Segment Start: Material to process

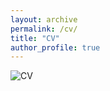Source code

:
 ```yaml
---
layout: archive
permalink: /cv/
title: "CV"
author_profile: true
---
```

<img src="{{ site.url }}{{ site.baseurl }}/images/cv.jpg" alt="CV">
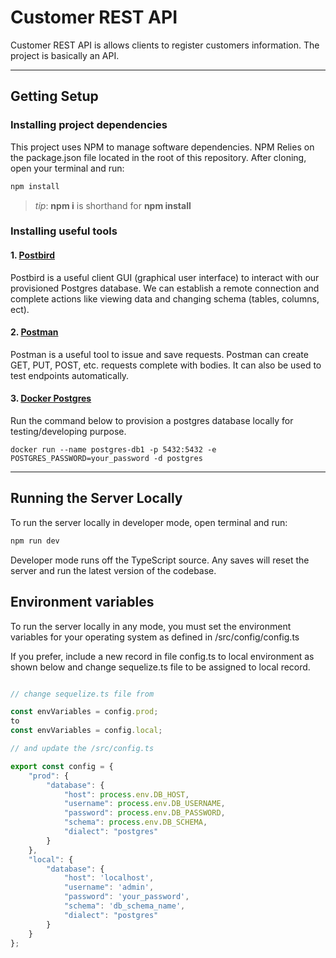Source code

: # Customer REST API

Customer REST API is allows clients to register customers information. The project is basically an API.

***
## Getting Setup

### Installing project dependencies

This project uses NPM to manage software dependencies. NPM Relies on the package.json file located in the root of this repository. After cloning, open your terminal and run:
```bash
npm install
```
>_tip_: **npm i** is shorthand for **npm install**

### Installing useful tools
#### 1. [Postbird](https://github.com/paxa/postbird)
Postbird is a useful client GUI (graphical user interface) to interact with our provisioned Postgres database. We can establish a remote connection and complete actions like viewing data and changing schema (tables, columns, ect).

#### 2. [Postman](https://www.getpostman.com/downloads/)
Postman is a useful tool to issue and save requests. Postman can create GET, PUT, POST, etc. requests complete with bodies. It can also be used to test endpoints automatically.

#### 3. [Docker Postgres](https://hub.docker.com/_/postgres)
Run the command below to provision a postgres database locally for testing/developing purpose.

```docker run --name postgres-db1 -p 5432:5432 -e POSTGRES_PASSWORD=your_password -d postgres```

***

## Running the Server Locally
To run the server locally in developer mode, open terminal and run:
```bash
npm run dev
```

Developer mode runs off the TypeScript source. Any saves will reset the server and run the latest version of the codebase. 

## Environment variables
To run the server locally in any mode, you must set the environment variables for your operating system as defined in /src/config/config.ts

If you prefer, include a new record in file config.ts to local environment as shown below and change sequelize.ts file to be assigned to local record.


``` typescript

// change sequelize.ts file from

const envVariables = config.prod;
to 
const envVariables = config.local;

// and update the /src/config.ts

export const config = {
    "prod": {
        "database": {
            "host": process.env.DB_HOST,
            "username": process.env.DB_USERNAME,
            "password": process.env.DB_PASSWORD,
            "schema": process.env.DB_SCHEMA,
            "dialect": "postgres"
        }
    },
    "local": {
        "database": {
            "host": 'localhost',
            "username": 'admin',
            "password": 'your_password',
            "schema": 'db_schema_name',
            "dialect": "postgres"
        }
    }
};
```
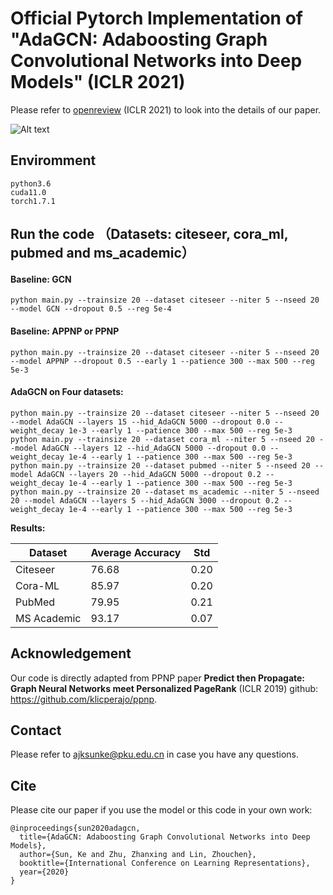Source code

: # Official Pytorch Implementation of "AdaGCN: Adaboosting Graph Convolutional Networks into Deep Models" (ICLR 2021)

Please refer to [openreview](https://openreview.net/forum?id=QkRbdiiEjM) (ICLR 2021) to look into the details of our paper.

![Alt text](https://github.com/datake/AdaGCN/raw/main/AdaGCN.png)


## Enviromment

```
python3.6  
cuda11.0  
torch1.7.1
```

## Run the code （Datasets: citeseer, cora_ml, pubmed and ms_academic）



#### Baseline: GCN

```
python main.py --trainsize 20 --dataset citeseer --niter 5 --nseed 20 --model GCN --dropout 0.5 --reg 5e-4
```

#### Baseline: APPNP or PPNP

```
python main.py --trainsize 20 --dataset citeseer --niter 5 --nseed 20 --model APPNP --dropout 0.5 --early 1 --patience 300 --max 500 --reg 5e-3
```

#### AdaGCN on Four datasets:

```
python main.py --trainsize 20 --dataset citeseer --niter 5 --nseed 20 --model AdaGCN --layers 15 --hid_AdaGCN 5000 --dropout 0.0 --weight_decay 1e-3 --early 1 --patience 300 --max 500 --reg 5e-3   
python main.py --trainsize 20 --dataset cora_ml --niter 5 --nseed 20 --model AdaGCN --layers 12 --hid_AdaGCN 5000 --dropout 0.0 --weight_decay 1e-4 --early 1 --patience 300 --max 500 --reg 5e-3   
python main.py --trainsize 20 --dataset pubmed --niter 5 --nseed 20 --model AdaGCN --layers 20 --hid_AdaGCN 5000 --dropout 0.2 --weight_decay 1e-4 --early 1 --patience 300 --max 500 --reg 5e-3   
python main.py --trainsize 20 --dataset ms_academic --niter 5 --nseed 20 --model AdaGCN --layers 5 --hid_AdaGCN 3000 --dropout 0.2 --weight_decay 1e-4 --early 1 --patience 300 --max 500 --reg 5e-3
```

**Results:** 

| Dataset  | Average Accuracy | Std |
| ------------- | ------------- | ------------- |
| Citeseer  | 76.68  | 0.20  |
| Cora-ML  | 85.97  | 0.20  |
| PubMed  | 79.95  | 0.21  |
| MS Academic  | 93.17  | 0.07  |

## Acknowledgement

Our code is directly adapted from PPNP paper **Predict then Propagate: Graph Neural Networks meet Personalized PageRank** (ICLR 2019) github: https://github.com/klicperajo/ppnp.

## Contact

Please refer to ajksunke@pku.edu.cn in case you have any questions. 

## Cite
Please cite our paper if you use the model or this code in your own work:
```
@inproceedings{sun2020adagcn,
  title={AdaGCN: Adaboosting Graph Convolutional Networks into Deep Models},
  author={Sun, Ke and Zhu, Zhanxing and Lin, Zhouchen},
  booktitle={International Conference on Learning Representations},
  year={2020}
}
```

Segment End: Material to process

• **Task objective**
Nothing but the pictures is to be left out; repeat the data exactly.

• **Task output**
Source code

:
 ```yaml
---
layout: archive
permalink: /cv/
title: "CV"
author_profile: true
---
```

<img src="{{ site.url }}{{ site.baseurl }}/images/cv.jpg" alt="CV">
Source code

: # Customer REST API

Customer REST API is allows clients to register customers information. The project is basically an API.

***
## Getting Setup

### Installing project dependencies

This project uses NPM to manage software dependencies. NPM Relies on the package.json file located in the root of this repository. After cloning, open your terminal and run:
```bash
npm install
```
>_tip_: **npm i** is shorthand for **npm install**

### Installing useful tools
#### 1. [Postbird](https://github.com/paxa/postbird)
Postbird is a useful client GUI (graphical user interface) to interact with our provisioned Postgres database. We can establish a remote connection and complete actions like viewing data and changing schema (tables, columns, ect).

#### 2. [Postman](https://www.getpostman.com/downloads/)
Postman is a useful tool to issue and save requests. Postman can create GET, PUT, POST, etc. requests complete with bodies. It can also be used to test endpoints automatically.

#### 3. [Docker Postgres](https://hub.docker.com/_/postgres)
Run the command below to provision a postgres database locally for testing/developing purpose.

```docker run --name postgres-db1 -p 5432:5432 -e POSTGRES_PASSWORD=your_password -d postgres```

***

## Running the Server Locally
To run the server locally in developer mode, open terminal and run:
```bash
npm run dev
```

Developer mode runs off the TypeScript source. Any saves will reset the server and run the latest version of the codebase. 

## Environment variables
To run the server locally in any mode, you must set the environment variables for your operating system as defined in /src/config/config.ts

If you prefer, include a new record in file config.ts to local environment as shown below and change sequelize.ts file to be assigned to local record.


``` typescript

// change sequelize.ts file from

const envVariables = config.prod;
to 
const envVariables = config.local;

// and update the /src/config.ts

export const config = {
    "prod": {
        "database": {
            "host": process.env.DB_HOST,
            "username": process.env.DB_USERNAME,
            "password": process.env.DB_PASSWORD,
            "schema": process.env.DB_SCHEMA,
            "dialect": "postgres"
        }
    },
    "local": {
        "database": {
            "host": 'localhost',
            "username": 'admin',
            "password": 'your_password',
            "schema": 'db_schema_name',
            "dialect": "postgres"
        }
    }
};
```
Source code

: # Official Pytorch Implementation of "AdaGCN: Adaboosting Graph Convolutional Networks into Deep Models" (ICLR 2021)

Please refer to [openreview](https://openreview.net/forum?id=QkRbdiiEjM) (ICLR 2021) to look into the details of our paper.

![Alt text](https://github.com/datake/AdaGCN/raw/main/AdaGCN.png)


## Enviromment

```
python3.6  
cuda11.0  
torch1.7.1
```

## Run the code （Datasets: citeseer, cora_ml, pubmed and ms_academic）



#### Baseline: GCN

```
python main.py --trainsize 20 --dataset citeseer --niter 5 --nseed 20 --model GCN --dropout 0.5 --reg 5e-4
```

#### Baseline: APPNP or PPNP

```
python main.py --trainsize 20 --dataset citeseer --niter 5 --nseed 20 --model APPNP --dropout 0.5 --early 1 --patience 300 --max 500 --reg 5e-3
```

#### AdaGCN on Four datasets:

```
python main.py --trainsize 20 --dataset citeseer --niter 5 --nseed 20 --model AdaGCN --layers 15 --hid_AdaGCN 5000 --dropout 0.0 --weight_decay 1e-3 --early 1 --patience 300 --max 500 --reg 5e-3   
python main.py --trainsize 20 --dataset cora_ml --niter 5 --nseed 20 --model AdaGCN --layers 12 --hid_AdaGCN 5000 --dropout 0.0 --weight_decay 1e-4 --early 1 --patience 300 --max 500 --reg 5e-3   
python main.py --trainsize 20 --dataset pubmed --niter 5 --nseed 20 --model AdaGCN --layers 20 --hid_AdaGCN 5000 --dropout 0.2 --weight_decay 1e-4 --early 1 --patience 300 --max 500 --reg 5e-3   
python main.py --trainsize 20 --dataset ms_academic --niter 5 --nseed 20 --model AdaGCN --layers 5 --hid_AdaGCN 3000 --dropout 0.2 --weight_decay 1e-4 --early 1 --patience 300 --max 500 --reg 5e-3
```

**Results:** 

| Dataset  | Average Accuracy | Std |
| ------------- | ------------- | ------------- |
| Citeseer  | 76.68  | 0.20  |
| Cora-ML  | 85.97  | 0.20  |
| PubMed  | 79.95  | 0.21  |
| MS Academic  | 93.17  | 0.07  |

## Acknowledgement

Our code is directly adapted from PPNP paper **Predict then Propagate: Graph Neural Networks meet Personalized PageRank** (ICLR 2019) github: https://github.com/klicperajo/ppnp.

## Contact

Please refer to ajksunke@pku.edu.cn in case you have any questions. 

## Cite
Please cite our paper if you use the model or this code in your own work:
```
@inproceedings{sun2020adagcn,
  title={AdaGCN: Adaboosting Graph Convolutional Networks into Deep Models},
  author={Sun, Ke and Zhu, Zhanxing and Lin, Zhouchen},
  booktitle={International Conference on Learning Representations},
  year={2020}
}
```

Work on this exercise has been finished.